On your cocaine usage, let me ask a little bit about quantities so the audience might be able to get some bearing on what quantities are we talking about and how much money were you spending on it. Can you talk to that point?

At first, I was never buying the cocaine. I was hanging around the people that had it. I had no idea of how much it costs. When it got to the point where I wanted to do it by myself and I didn’t want to share with anyone, I was going through at least a half gram to a gram a night. A gram costs about $70 if it’s not very good. It’s upwards of that depending on how good it is. I never found anything that was really as good as the first stuff I did. I think that’s more of a mind trick.

About $100 a day and was that seven days a week?

It was whenever I could get it, whenever I tried to get it. At that time, I was working about six days a week.

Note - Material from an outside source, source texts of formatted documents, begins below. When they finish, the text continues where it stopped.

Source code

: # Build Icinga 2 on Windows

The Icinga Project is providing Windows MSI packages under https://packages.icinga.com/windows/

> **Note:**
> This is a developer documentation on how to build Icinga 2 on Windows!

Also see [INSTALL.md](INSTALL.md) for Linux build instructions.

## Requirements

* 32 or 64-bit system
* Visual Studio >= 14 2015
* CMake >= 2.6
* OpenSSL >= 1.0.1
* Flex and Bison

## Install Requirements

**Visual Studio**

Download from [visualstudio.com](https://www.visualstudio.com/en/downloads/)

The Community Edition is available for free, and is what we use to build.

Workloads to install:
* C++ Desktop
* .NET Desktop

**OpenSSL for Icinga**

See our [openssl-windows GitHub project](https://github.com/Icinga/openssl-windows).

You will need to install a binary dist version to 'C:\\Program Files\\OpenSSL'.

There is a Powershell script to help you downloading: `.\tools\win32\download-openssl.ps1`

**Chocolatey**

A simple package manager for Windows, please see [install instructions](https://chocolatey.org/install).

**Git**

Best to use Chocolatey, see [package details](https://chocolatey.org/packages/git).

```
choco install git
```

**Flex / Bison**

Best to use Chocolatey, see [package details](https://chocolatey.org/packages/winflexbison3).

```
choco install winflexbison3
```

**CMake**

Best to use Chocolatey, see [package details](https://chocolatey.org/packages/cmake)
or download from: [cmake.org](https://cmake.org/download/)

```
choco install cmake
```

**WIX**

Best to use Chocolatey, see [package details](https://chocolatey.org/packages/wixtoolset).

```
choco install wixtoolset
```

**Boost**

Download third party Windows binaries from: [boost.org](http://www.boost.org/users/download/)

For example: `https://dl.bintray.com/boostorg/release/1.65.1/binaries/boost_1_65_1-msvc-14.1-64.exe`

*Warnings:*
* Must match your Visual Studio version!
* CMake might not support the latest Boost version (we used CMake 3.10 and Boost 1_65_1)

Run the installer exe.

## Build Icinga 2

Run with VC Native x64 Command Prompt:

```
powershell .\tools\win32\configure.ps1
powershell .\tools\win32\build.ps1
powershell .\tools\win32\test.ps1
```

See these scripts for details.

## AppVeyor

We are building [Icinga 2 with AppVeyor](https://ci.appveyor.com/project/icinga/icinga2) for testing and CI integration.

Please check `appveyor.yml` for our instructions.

There wasn’t a shift towards the end that I didn’t go to work with some in my pocket.

What’s some of the worst experiences that you can describe while you were using?

Embarrassment and humiliation. There’s been a few times where I have done things with people in order to get cocaine. There’s been times where I put myself in risky situations knowing that they’re risky because I wasn’t done with the party, my night wasn’t over. There has been people that have taken advantage of me when I wasn’t in a coherent state. Those actions were not okay.

Why do you think that you were using drugs at all?

It’s always been a social thing for me. I don’t have much problem talking to people of the opposite sex or of the same sex. I always thought that that’s what you did socially. For me, it was self-justification of this is how you make friends as an adult. Once you get to 21, that’s why the drinking age is 21 because that’s what you do. That’s what I was doing for a really long time. I was born and raised in Santa Cruz. I can tell you exactly what the inside of every bar looks like, but I can’t tell you what every beach looks like or whatever national forest looks like. I think that it was a social thing. I assumed that that’s what people did. People drank and people partied. That’s what you do when you’re an adult. It was also the environment that I was around. Had I not been bartending and had I not surrounded myself with people that did that, then I don’t think that this is the path that I would have taken. If I would have taken my priorities a little bit more seriously or my interest even more seriously rather than other people’s interests, then I think that my life would have gone a much different route. I’m grateful to be here. This is the best mind state that I’ve been in in a very long time. Sometimes you have to go through the trenches to get to the other side. That’s where I am now.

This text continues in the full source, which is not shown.